If I have heard it once, I have heard it a thousand times: “60 years ago when I started out, you could count on one hand how many 5 furlong races were run on the Eastern Seaboard.” That provocative statement comes straight from my Grandfather JB Cummings, who suggested I help him in one of his last efforts to instigate change in our local industry.
After finishing our satisfying purchases of 8 unbeaten yearlings from New Zealand Bloodstock’s 2014 Karaka sales, I agree that it is time the quality controllers of Australian horse racing take a more active role in developing, promoting and nurturing staying potential amongst our most valuable industry assets: the horses themselves.
Trainers in New South Wales would agree that there is no better place to develop and educate precocious and fast young horses than Sydney. Our training tracks, and, more importantly, our barrier trial systems are second to none in the world. Every fortnight at all the major tracks our young 2 and 3 year olds trial, under strict raceday conditions, over distances ranging from 740m through to, occasionally, 1200m. Our un-raced horses are getting smarter every year as trainers have identified the value of this system, and, from a personal viewpoint, horses like Eurozone and Shamalia are beginning to dispel the myth that ‘raced’ horses have such a quantum advantage in maidens against their ‘debutant’ opposition. Indeed, the best trainers Sydney has been blessed with over the past decade have been significant exponents of frequently trialling their horses a number of times: Size, Waterhouse, Hawkes, Snowden and Waller.
However, concerning the particular thoroughbreds in question, there is a distinct lack of equal service. Young, developing staying horses should get the opportunity to barrier trial over at least 1600m.The average sprinter can win or place in a barrier trial and provide hope to the horse’s owner, or even advertise himself to a potential new buyer. Conversely, the average stayer, which Bart and I know through 10 years of experience with these trials, cannot get within 10 lengths of the field.
The fall-out here is 3-fold:
1) Your owner becomes disparaged. Trials are a great social experience, measuring the potential of your horse against your friends and competitors. Such a beaten margin is impossible to deny through bad luck. It embarrasses the owner to the point where, at the next sale, he either refrains from buying another staying-bred horse, or he refuses to buy altogether. Consequently, the sale price of such horses continue to diminish or, at least, remain capped at the low end.
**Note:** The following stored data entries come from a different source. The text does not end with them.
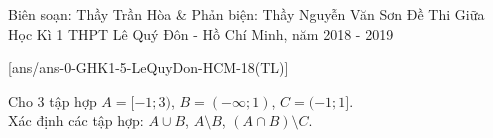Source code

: \begin{name}
{Biên soạn: Thầy Trần Hòa \& Phản biện: Thầy Nguyễn Văn Sơn}
{Đề Thi Giữa Học Kì 1 THPT Lê Quý Đôn - Hồ Chí Minh, năm 2018 - 2019}
\end{name}

\setcounter{ex}{0}\setcounter{bt}{0}
[ans/ans-0-GHK1-5-LeQuyDon-HCM-18(TL)]
\begin{bt}%
	Cho $3$ tập hợp $A=[-1;3)$, $B=(-\infty;1)$, $C=(-1;1]$.\\
	Xác định các tập hợp: $A\cup B$, $A\setminus B$, $\left(A\cap B\right)\setminus C$.
	\loigiai{
	\begin{itemize}
         \item $A\cup B=(-\infty;3)$.
         \item $A\setminus B=[1;3)$.
         \item  $\left(A\cap B\right)=[-1;1)\Rightarrow \left(A\cap B\right)\setminus C=\{-1\}$.
         \end{itemize}	
	}
\end{bt}
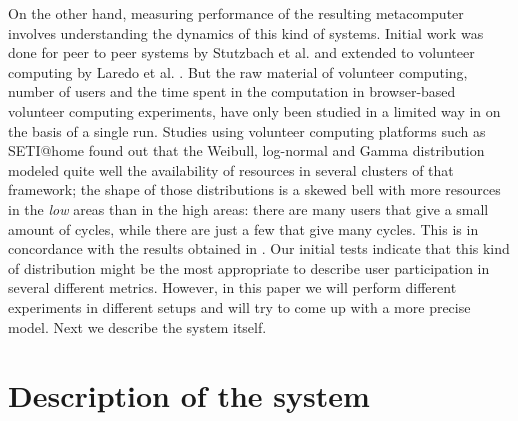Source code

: \documentclass[journal,onecolumn]{IEEEtran}
\begin{document}




On the other hand, measuring performance of the resulting metacomputer
involves understanding the dynamics of this kind of systems. Initial
work was done for peer to peer systems by Stutzbach et
al. \cite{stutzbach2006understanding} and extended to volunteer
computing by Laredo et al. \cite{churn08,laredo2008rcp}. But the raw material of
volunteer computing, number of users and the time spent in the
computation in browser-based volunteer computing experiments, have only been studied in a limited way in
\cite{DBLP:journals/gpem/LaredoBGVAGF14} on the basis of a single
run. Studies using volunteer computing platforms such as SETI@home
\cite{javadi2009mining} found out that the Weibull, log-normal and Gamma distribution
modeled quite well the availability of resources in several clusters
of that framework; the shape of those distributions is a skewed bell
with more resources in the {\em low} areas than in the high areas:
there are many users that give a small amount of cycles, while there
are just a few that give many cycles. This is in concordance with the
results obtained in \cite{agajaj}. Our initial tests indicate that
this kind of distribution might be the most appropriate to describe
user participation in several different metrics. However, in this
paper we will perform different experiments in different setups and
will try to come up with a more precise model. Next we describe the
system itself. 

\section{Description of the system}
\label{sec:description}
\end{document}

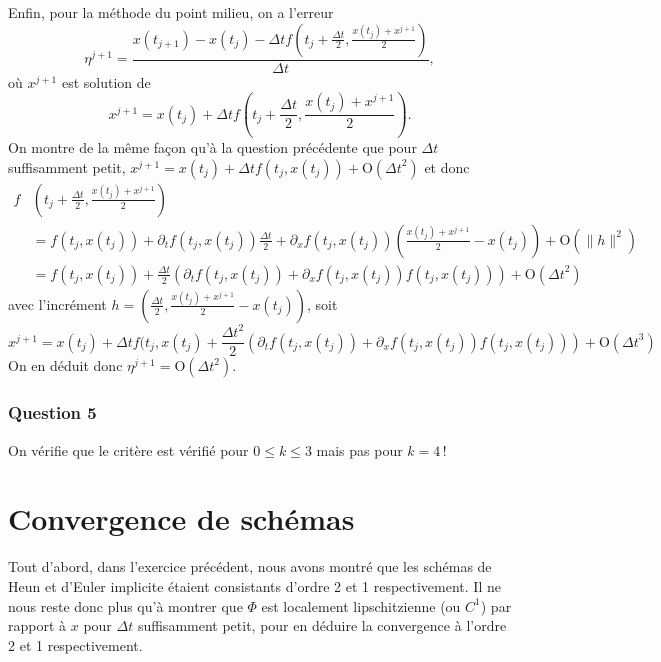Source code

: Enfin, pour la méthode du point milieu, on a l'erreur \[
\eta^{j+1} = \frac{x(t_{j+1}) - x(t_j) - {\Delta t}f\left(t_j+\frac{{\Delta t}}{2},\frac{x(t_j)+x^{j+1}}{2}\right)}{{\Delta t}},
\] où \(x^{j+1}\) est solution de \[
x^{j+1} = x(t_j) + {\Delta t}f\left(t_j+\frac{{\Delta t}}{2},\frac{x(t_j)+x^{j+1}}{2}\right) .
\] On montre de la même façon qu'à la question précédente que pour
\({\Delta t}\) suffisamment petit,
\(x^{j+1} = x(t_j)+{\Delta t}f(t_j, x(t_j)) + \mathrm{O}({\Delta t}^2)\)
et donc \begin{align*}
f&\left(t_j+\frac{{\Delta t}}{2},\frac{x(t_j)+x^{j+1}}{2}\right)\\ &= f(t_j,x(t_j)) + \partial_t f(t_j,x(t_j)) \frac{{\Delta t}}{2} +  \partial_x f(t_j,x(t_j))\left(\frac{x(t_j)+x^{j+1}}{2} - x(t_j)\right) + \mathrm{O}(\|h\|^2) \\
&= f(t_j, x(t_j)) + \frac{{\Delta t}}{2} (\partial_t f(t_j,x(t_j)) + \partial_x f(t_j,x(t_j))f(t_j,x(t_j))) + \mathrm{O}({\Delta t}^2)
\end{align*} avec l'incrément
\(h=\left(\frac{{\Delta t}}{2}, \frac{x(t_j)+x^{j+1}}{2} - x(t_j)\right)\),
soit \[
x^{j+1} = x(t_j) + {\Delta t}f(t_j,x(t_j) + \frac{{\Delta t}^2}{2} (\partial_t f(t_j,x(t_j)) + \partial_x f(t_j,x(t_j))f(t_j,x(t_j))) + \mathrm{O}({\Delta t}^3)
\] On en déduit donc \(\eta^{j+1}=\mathrm{O}({\Delta t}^2)\).

\hypertarget{ed2-answer-consist-5}{%
\subsubsection*{Question 5}\label{ed2-answer-consist-5}}


On vérifie que le critère est vérifié pour \(0\leq k \leq 3\) mais pas
pour \(k=4\)\,!

\hypertarget{ed2-answer-conv}{%
\section{Convergence de schémas}\label{ed2-answer-conv}}

Tout d'abord, dans l'exercice précédent, nous avons montré que les
schémas de Heun et d'Euler implicite étaient consistants d'ordre 2 et 1
respectivement. Il ne nous reste donc plus qu'à montrer que \(\Phi\) est
localement lipschitzienne (ou \(C^1\)) par rapport à \(x\) pour
\({\Delta t}\) suffisamment petit, pour en déduire la convergence à
l'ordre 2 et 1 respectivement.

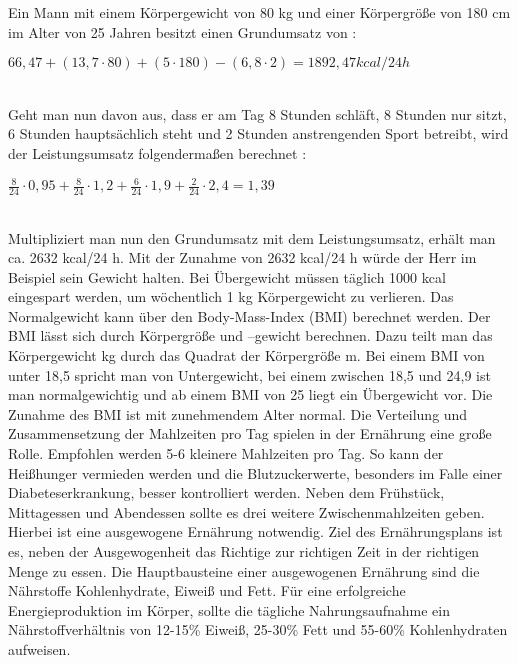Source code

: 	\setlength{\parindent}{0pt}Ein Mann mit einem Körpergewicht von 80 kg und einer Körpergröße von 180 cm im Alter von 25 Jahren besitzt einen Grundumsatz von \cite{SG}:\newline
	\\
		\centerline{$66,47 + (13,7 \cdot 80) + (5 \cdot 180) - (6,8 \cdot 2) {=} 1892,47 kcal/24 h $}\newline
	\\
	Geht man nun davon aus, dass er am Tag 8 Stunden schläft, 8 Stunden nur sitzt, 6 Stunden hauptsächlich steht und 2 Stunden anstrengenden Sport betreibt, wird der Leistungsumsatz folgendermaßen berechnet \cite{SG}:\newline
		\\
		\centerline{$\frac{8}{24} \cdot 0,95 + \frac {8}{24} \cdot 1,2 + \frac{6}{24} \cdot 1,9 + \frac {2}{24} \cdot 2,4 {=} 1,39$}\newline
		\\
	Multipliziert man nun den Grundumsatz mit dem Leistungsumsatz, erhält man ca. 2632 kcal/24 h. Mit der Zunahme von 2632 kcal/24 h würde der Herr im Beispiel sein Gewicht halten. Bei Übergewicht müssen täglich 1000 kcal eingespart werden, um wöchentlich 1 kg Körpergewicht zu verlieren.\newline
	Das Normalgewicht kann über den Body-Mass-Index (BMI) berechnet werden. Der BMI lässt sich durch Körpergröße und –gewicht berechnen. Dazu teilt man das Körpergewicht kg durch das Quadrat der Körpergröße m.\newline
	Bei einem BMI von unter 18,5 spricht man von Untergewicht, bei einem zwischen 18,5 und 24,9 ist man normalgewichtig und ab einem BMI von 25 liegt ein Übergewicht vor. Die Zunahme des BMI ist mit zunehmendem Alter normal.\newline
	Die Verteilung und Zusammensetzung der Mahlzeiten pro Tag spielen in der Ernährung eine große Rolle. Empfohlen werden 5-6 kleinere Mahlzeiten pro Tag. So kann der Heißhunger vermieden werden und die Blutzuckerwerte, besonders im Falle einer Diabeteserkrankung, besser kontrolliert werden. Neben dem Frühstück, Mittagessen und Abendessen sollte es drei weitere Zwischenmahlzeiten geben. Hierbei ist eine ausgewogene Ernährung notwendig. Ziel des Ernährungsplans ist es, neben der Ausgewogenheit das Richtige zur richtigen Zeit in der richtigen Menge zu essen. Die Hauptbausteine einer ausgewogenen Ernährung sind die Nährstoffe Kohlenhydrate, Eiweiß und Fett. Für eine erfolgreiche Energieproduktion im Körper, sollte die tägliche Nahrungsaufnahme ein Nährstoffverhältnis von 12-15\% Eiweiß, 25-30\% Fett und 55-60\% Kohlenhydraten aufweisen.\cite{SG}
2) The trainer is under pressure to assure that such a horse can still make an impression on the highly competitive Sydney racing scene. He must argue the trial is inconclusive. Friends and family of the owner will question the trainer’s incentives, and a relationship strain as a result is not uncommon from our observations.
3) In many stables, the horse then drops into the ‘bin’ in the eyes of a fraction of the staff and in the eyes of some trainers. Our stable promotes excellence for every horse, but you cannot deny the psychological relevance of brushing Grand Prince instead of Faint Perfume. Unfairly, those horses are thought, for the period in their lives involving rapid development, that they are ‘inferior’ to their peers, despite the fact that they have not been measure against their ‘true opposition’ (ie. Other staying horses). Furthermore, I interact with form experts and punters who advise me my horse is ‘no good’. My response is ‘wait and see’, but they dismiss it and refuse to admit they would ever put any money on such a slow animal.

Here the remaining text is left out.